== GOAL OF THE EXERCISE ==
From the records that follow, copy every line in which "contain" appears.
=-=-=
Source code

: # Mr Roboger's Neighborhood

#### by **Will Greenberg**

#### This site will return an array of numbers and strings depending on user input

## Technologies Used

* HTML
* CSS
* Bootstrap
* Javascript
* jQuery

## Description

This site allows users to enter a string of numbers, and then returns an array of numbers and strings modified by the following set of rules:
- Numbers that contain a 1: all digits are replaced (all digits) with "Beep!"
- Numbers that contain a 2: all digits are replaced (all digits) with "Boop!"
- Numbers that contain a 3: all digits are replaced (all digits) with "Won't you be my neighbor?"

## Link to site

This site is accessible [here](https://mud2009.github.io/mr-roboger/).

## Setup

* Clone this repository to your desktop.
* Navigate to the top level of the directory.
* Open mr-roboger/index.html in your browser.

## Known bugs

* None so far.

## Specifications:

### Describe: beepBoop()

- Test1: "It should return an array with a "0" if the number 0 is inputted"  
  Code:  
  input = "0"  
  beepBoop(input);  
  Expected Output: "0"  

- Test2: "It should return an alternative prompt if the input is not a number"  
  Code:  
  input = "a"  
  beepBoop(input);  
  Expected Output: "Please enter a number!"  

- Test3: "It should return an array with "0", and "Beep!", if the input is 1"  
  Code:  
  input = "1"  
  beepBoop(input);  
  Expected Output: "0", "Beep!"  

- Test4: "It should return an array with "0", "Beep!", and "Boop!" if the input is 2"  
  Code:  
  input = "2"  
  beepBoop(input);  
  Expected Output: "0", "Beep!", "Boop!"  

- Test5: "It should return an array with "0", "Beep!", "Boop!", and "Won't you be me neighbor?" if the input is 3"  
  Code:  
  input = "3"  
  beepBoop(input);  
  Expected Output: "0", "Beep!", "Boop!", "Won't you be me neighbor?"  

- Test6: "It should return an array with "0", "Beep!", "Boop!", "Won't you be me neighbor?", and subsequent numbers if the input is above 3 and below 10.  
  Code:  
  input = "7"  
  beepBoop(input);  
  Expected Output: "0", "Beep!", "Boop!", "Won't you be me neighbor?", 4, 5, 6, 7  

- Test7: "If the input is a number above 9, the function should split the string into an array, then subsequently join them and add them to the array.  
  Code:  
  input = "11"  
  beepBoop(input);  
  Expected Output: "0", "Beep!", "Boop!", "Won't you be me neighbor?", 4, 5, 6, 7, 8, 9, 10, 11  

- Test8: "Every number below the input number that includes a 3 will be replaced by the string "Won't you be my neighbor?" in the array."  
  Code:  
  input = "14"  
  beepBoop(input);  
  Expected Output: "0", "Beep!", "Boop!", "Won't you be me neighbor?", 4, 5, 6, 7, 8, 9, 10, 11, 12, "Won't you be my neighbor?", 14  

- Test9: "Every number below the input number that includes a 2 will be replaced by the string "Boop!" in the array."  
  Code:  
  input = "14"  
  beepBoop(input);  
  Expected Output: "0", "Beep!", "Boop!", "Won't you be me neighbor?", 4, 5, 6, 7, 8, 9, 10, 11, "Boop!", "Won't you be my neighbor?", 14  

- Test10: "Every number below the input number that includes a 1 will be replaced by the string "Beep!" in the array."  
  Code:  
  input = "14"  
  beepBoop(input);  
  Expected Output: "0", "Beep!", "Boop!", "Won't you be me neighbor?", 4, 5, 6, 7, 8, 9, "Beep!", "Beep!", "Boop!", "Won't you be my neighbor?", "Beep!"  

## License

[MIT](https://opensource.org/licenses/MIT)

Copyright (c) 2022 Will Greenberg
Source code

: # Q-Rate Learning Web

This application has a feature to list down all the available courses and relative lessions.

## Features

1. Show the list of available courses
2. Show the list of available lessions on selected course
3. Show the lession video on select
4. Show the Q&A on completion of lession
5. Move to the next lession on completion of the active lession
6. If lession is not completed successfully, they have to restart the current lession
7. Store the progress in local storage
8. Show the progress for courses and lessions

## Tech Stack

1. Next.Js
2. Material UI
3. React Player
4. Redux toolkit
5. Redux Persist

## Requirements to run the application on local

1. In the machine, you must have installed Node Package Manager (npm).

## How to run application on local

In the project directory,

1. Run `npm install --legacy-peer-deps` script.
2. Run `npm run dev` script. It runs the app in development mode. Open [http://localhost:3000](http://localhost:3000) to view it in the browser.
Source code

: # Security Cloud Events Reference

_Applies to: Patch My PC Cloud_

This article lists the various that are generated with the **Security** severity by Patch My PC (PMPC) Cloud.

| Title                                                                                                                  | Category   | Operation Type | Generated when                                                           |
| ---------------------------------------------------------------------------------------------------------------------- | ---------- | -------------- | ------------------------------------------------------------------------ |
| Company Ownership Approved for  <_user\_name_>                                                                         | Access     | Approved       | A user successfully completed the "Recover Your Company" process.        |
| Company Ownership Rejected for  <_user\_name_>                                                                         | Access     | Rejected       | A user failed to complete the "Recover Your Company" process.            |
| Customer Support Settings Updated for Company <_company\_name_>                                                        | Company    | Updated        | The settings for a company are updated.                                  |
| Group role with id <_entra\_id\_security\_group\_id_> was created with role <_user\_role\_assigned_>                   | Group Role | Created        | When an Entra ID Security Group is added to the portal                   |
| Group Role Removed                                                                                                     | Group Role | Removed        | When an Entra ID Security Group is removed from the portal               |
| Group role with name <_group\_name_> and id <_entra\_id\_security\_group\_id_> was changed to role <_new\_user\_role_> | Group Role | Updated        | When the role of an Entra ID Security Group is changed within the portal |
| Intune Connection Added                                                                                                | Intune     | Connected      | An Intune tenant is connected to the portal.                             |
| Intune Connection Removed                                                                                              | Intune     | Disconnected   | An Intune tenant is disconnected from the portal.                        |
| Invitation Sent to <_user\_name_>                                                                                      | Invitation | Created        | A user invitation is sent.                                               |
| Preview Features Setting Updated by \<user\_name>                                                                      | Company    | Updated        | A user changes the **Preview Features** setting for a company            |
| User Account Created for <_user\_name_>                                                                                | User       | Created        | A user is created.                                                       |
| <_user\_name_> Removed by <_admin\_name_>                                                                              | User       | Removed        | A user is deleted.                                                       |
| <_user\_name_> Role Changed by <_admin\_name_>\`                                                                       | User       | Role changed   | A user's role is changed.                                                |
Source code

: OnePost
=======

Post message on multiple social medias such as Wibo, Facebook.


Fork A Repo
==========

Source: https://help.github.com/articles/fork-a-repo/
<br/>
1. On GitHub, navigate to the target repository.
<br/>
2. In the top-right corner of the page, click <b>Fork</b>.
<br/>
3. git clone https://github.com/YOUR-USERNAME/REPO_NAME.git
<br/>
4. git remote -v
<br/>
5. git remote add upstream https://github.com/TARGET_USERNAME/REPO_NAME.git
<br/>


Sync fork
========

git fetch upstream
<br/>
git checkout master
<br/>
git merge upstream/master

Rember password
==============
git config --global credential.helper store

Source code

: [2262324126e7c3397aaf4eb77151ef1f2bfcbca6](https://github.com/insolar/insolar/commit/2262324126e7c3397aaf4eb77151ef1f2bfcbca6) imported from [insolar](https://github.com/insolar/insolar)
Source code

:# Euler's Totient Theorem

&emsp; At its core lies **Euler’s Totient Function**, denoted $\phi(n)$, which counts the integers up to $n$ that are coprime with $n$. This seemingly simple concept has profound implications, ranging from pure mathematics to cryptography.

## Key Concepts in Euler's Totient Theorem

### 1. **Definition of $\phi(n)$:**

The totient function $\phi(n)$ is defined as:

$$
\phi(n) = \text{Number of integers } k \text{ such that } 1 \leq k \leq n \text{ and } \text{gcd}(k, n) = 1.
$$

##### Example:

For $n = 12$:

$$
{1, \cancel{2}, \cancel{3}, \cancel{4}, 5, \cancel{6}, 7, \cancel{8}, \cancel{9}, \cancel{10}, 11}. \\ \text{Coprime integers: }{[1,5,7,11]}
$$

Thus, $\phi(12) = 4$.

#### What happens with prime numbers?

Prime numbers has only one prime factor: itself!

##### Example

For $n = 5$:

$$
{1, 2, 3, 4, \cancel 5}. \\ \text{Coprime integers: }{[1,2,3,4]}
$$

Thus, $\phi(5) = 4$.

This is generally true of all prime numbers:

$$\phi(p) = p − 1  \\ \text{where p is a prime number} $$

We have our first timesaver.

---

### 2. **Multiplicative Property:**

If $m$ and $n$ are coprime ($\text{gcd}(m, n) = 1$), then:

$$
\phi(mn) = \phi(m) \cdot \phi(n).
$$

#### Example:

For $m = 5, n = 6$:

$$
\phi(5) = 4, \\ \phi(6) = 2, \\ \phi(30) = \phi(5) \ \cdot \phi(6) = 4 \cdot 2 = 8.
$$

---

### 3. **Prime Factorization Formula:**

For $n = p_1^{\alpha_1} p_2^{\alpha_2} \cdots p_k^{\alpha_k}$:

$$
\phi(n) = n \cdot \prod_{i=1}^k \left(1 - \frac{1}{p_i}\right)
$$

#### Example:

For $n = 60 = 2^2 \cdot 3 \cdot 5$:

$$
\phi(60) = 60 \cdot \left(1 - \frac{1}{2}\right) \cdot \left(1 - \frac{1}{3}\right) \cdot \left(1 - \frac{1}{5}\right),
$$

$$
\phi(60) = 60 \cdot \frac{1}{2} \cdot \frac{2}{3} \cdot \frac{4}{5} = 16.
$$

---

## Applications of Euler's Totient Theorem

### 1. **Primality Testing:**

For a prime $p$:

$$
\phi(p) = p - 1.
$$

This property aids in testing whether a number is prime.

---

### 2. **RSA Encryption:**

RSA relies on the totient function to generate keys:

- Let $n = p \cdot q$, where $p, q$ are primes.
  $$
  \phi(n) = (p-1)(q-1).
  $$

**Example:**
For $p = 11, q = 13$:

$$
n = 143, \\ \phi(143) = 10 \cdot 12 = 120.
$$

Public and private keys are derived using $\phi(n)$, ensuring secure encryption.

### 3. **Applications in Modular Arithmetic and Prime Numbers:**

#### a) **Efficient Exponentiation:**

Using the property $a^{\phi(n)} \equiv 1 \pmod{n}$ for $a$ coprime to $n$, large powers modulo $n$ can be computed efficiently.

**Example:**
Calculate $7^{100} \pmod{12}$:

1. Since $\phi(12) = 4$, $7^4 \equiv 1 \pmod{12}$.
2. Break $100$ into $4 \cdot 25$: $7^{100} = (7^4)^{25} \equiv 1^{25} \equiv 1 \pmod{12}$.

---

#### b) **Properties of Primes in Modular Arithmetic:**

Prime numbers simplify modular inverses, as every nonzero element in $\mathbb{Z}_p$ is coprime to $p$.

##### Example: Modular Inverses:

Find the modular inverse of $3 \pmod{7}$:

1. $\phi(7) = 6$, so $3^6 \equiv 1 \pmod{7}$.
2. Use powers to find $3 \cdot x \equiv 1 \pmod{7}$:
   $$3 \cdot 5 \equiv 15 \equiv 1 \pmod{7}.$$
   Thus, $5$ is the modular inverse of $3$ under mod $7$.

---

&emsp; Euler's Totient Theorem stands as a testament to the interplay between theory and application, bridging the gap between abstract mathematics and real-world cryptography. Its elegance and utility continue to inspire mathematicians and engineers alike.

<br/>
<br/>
=-=-=
== TASK SOLUTION ==
- Numbers that contain a 1: all digits are replaced (all digits) with "Beep!"
- Numbers that contain a 2: all digits are replaced (all digits) with "Boop!"
- Numbers that contain a 3: all digits are replaced (all digits) with "Won't you be my neighbor?"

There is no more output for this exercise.